- _YOUR OBJECTIVE_:
In the records that come next, find every line with "files". Return those lines.

- _SOURCE MATERIAL_:
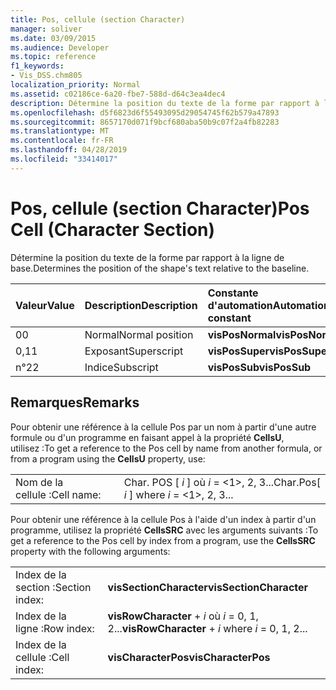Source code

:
 ```yaml
---
title: Pos, cellule (section Character)
manager: soliver
ms.date: 03/09/2015
ms.audience: Developer
ms.topic: reference
f1_keywords:
- Vis_DSS.chm805
localization_priority: Normal
ms.assetid: c02186ce-6a20-fbe7-588d-d64c3ea4dec4
description: Détermine la position du texte de la forme par rapport à la ligne de base.
ms.openlocfilehash: d5f6823d6f55493095d29054745f62b579a47893
ms.sourcegitcommit: 8657170d071f9bcf680aba50b9c07f2a4fb82283
ms.translationtype: MT
ms.contentlocale: fr-FR
ms.lasthandoff: 04/28/2019
ms.locfileid: "33414017"
---
```

# <a name="pos-cell-character-section"></a><span data-ttu-id="bf212-103">Pos, cellule (section Character)</span><span class="sxs-lookup"><span data-stu-id="bf212-103">Pos Cell (Character Section)</span></span>

<span data-ttu-id="bf212-104">Détermine la position du texte de la forme par rapport à la ligne de base.</span><span class="sxs-lookup"><span data-stu-id="bf212-104">Determines the position of the shape's text relative to the baseline.</span></span>
  
|<span data-ttu-id="bf212-105">**Valeur**</span><span class="sxs-lookup"><span data-stu-id="bf212-105">**Value**</span></span>|<span data-ttu-id="bf212-106">**Description**</span><span class="sxs-lookup"><span data-stu-id="bf212-106">**Description**</span></span>|<span data-ttu-id="bf212-107">**Constante d'automation**</span><span class="sxs-lookup"><span data-stu-id="bf212-107">**Automation constant**</span></span>|
|:-----|:-----|:-----|
| <span data-ttu-id="bf212-108">0</span><span class="sxs-lookup"><span data-stu-id="bf212-108">0</span></span>  <br/> | <span data-ttu-id="bf212-109">Normal</span><span class="sxs-lookup"><span data-stu-id="bf212-109">Normal position</span></span>  <br/> |<span data-ttu-id="bf212-110">**visPosNormal**</span><span class="sxs-lookup"><span data-stu-id="bf212-110">**visPosNormal**</span></span> <br/> |
| <span data-ttu-id="bf212-111">0,1</span><span class="sxs-lookup"><span data-stu-id="bf212-111">1</span></span>  <br/> | <span data-ttu-id="bf212-112">Exposant</span><span class="sxs-lookup"><span data-stu-id="bf212-112">Superscript</span></span>  <br/> |<span data-ttu-id="bf212-113">**visPosSuper**</span><span class="sxs-lookup"><span data-stu-id="bf212-113">**visPosSuper**</span></span> <br/> |
| <span data-ttu-id="bf212-114">n°2</span><span class="sxs-lookup"><span data-stu-id="bf212-114">2</span></span>  <br/> | <span data-ttu-id="bf212-115">Indice</span><span class="sxs-lookup"><span data-stu-id="bf212-115">Subscript</span></span>  <br/> |<span data-ttu-id="bf212-116">**visPosSub**</span><span class="sxs-lookup"><span data-stu-id="bf212-116">**visPosSub**</span></span> <br/> |
   
## <a name="remarks"></a><span data-ttu-id="bf212-117">Remarques</span><span class="sxs-lookup"><span data-stu-id="bf212-117">Remarks</span></span>

<span data-ttu-id="bf212-118">Pour obtenir une référence à la cellule Pos par un nom à partir d'une autre formule ou d'un programme en faisant appel à la propriété **CellsU**, utilisez :</span><span class="sxs-lookup"><span data-stu-id="bf212-118">To get a reference to the Pos cell by name from another formula, or from a program using the **CellsU** property, use:</span></span> 
  
|||
|:-----|:-----|
| <span data-ttu-id="bf212-119">Nom de la cellule :</span><span class="sxs-lookup"><span data-stu-id="bf212-119">Cell name:</span></span>  <br/> | <span data-ttu-id="bf212-120">Char. POS [ *i* ] où *i* = <1>, 2, 3...</span><span class="sxs-lookup"><span data-stu-id="bf212-120">Char.Pos[  *i*  ]            where  *i*  = <1>, 2, 3...</span></span>  <br/> |
   
<span data-ttu-id="bf212-121">Pour obtenir une référence à la cellule Pos à l'aide d'un index à partir d'un programme, utilisez la propriété **CellsSRC** avec les arguments suivants :</span><span class="sxs-lookup"><span data-stu-id="bf212-121">To get a reference to the Pos cell by index from a program, use the **CellsSRC** property with the following arguments:</span></span> 
  
|||
|:-----|:-----|
| <span data-ttu-id="bf212-122">Index de la section :</span><span class="sxs-lookup"><span data-stu-id="bf212-122">Section index:</span></span>  <br/> |<span data-ttu-id="bf212-123">**visSectionCharacter**</span><span class="sxs-lookup"><span data-stu-id="bf212-123">**visSectionCharacter**</span></span> <br/> |
| <span data-ttu-id="bf212-124">Index de la ligne :</span><span class="sxs-lookup"><span data-stu-id="bf212-124">Row index:</span></span>  <br/> |<span data-ttu-id="bf212-125">**visRowCharacter** +  *i* où *i* = 0, 1, 2...</span><span class="sxs-lookup"><span data-stu-id="bf212-125">**visRowCharacter** +  *i*            where  *i*  = 0, 1, 2...</span></span>  <br/> |
| <span data-ttu-id="bf212-126">Index de la cellule :</span><span class="sxs-lookup"><span data-stu-id="bf212-126">Cell index:</span></span>  <br/> |<span data-ttu-id="bf212-127">**visCharacterPos**</span><span class="sxs-lookup"><span data-stu-id="bf212-127">**visCharacterPos**</span></span> <br/> |
   

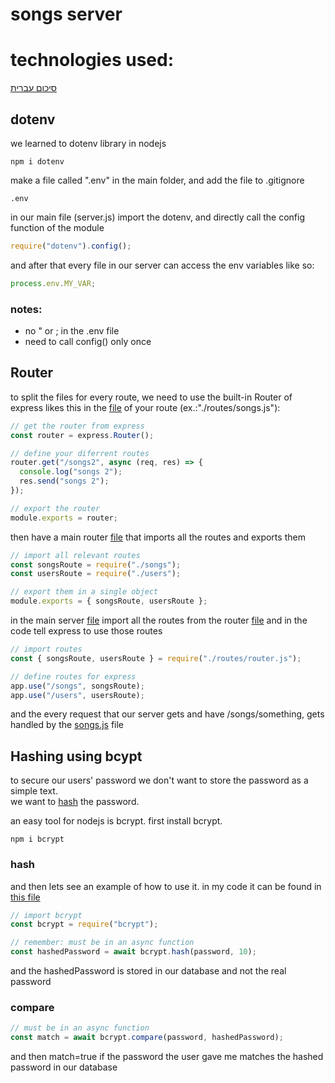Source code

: # songs server

# technologies used:

[סיכום עברית](./summary_he.md)

## dotenv

we learned to dotenv library in nodejs

```
npm i dotenv
```

make a file called ".env" in the main folder, and add the file to .gitignore

```
.env
```

in our main file (server.js) import the dotenv,
and directly call the config function of the module

```js
require("dotenv").config();
```

and after that every file in our server can access the env variables like so:

```js
process.env.MY_VAR;
```

### notes:

- no " or ; in the .env file
- need to call config() only once

## Router

to split the files for every route, we need to use the built-in Router of express
likes this in the [file](./routes/songs.js) of your route (ex.:"./routes/songs.js"):

```js
// get the router from express
const router = express.Router();

// define your diferrent routes
router.get("/songs2", async (req, res) => {
  console.log("songs 2");
  res.send("songs 2");
});

// export the router
module.exports = router;
```

then have a main router [file](./routes/router.js) that imports all the routes and exports them

```js
// import all relevant routes
const songsRoute = require("./songs");
const usersRoute = require("./users");

// export them in a single object
module.exports = { songsRoute, usersRoute };
```

in the main server [file](./server.js) import all the routes from the router [file](./routes/router.js)
and in the code tell express to use those routes

```js
// import routes
const { songsRoute, usersRoute } = require("./routes/router.js");

// define routes for express
app.use("/songs", songsRoute);
app.use("/users", usersRoute);
```

and the every request that our server gets and have /songs/something, gets handled by the [songs.js](./routes/songs.js) file

## Hashing using bcypt

to secure our users' password we don't want to store the password as a simple text.<br>
we want to [hash](https://en.wikipedia.org/wiki/Hash_function) the password.<br>

an easy tool for nodejs is bcrypt. first install bcrypt.

```
npm i bcrypt
```

### hash

and then lets see an example of how to use it.
in my code it can be found in [this file](./routes/users.js)

```js
// import bcrypt
const bcrypt = require("bcrypt");

// remember: must be in an async function
const hashedPassword = await bcrypt.hash(password, 10);
```

and the hashedPassword is stored in our database and not the real password

### compare

```js
// must be in an async function
const match = await bcrypt.compare(password, hashedPassword);
```

and then match=true if the password the user gave me matches the hashed password in our database
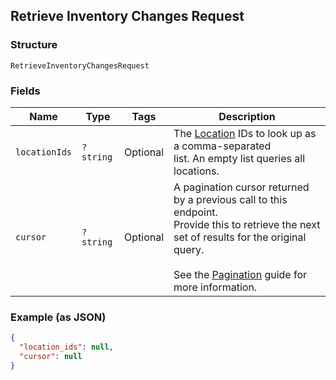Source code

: ## Retrieve Inventory Changes Request

### Structure

`RetrieveInventoryChangesRequest`

### Fields

| Name | Type | Tags | Description |
|  --- | --- | --- | --- |
| `locationIds` | `?string` | Optional | The [Location](#type-location) IDs to look up as a comma-separated<br>list. An empty list queries all locations. |
| `cursor` | `?string` | Optional | A pagination cursor returned by a previous call to this endpoint.<br>Provide this to retrieve the next set of results for the original query.<br><br>See the [Pagination](https://developer.squareup.com/docs/docs/working-with-apis/pagination) guide for more information. |

### Example (as JSON)

```json
{
  "location_ids": null,
  "cursor": null
}
```

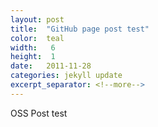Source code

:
 ```yaml
---
layout: post
title:  "GitHub page post test"
color:  teal
width:   6 
height:  1
date:   2011-11-28
categories: jekyll update
excerpt_separator: <!--more-->
---
```

OSS Post test
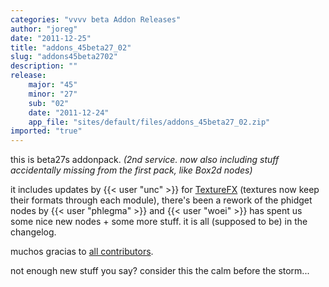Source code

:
 ```yaml
---
categories: "vvvv beta Addon Releases"
author: "joreg"
date: "2011-12-25"
title: "addons_45beta27_02"
slug: "addons45beta2702"
description: ""
release: 
    major: "45"
    minor: "27"
    sub: "02"
    date: "2011-12-24"
    app_file: "sites/default/files/addons_45beta27_02.zip"
imported: "true"
---
```



this is beta27s addonpack. 
*(2nd service. now also including stuff accidentally missing from the first pack, like Box2d nodes)*

it includes updates by {{< user "unc" >}} for [TextureFX](https://betadocs.vvvv.org/topics/graphics/direct3d-9/texture/video-effects-(texturefx).html) (textures now keep their formats through each module), there's been a rework of the phidget nodes by {{< user "phlegma" >}} and {{< user "woei" >}} has spent us some nice new nodes + some more stuff. it is all (supposed to be) in the changelog. 

muchos gracias to [all contributors](https://github.com/vvvv/vvvv-sdk/contributors). 

not enough new stuff you say? consider this the calm before the storm...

- _SOLUTION TO THIS EXERCISE_:
to split the files for every route, we need to use the built-in Router of express
    app_file: "sites/default/files/addons_45beta27_02.zip"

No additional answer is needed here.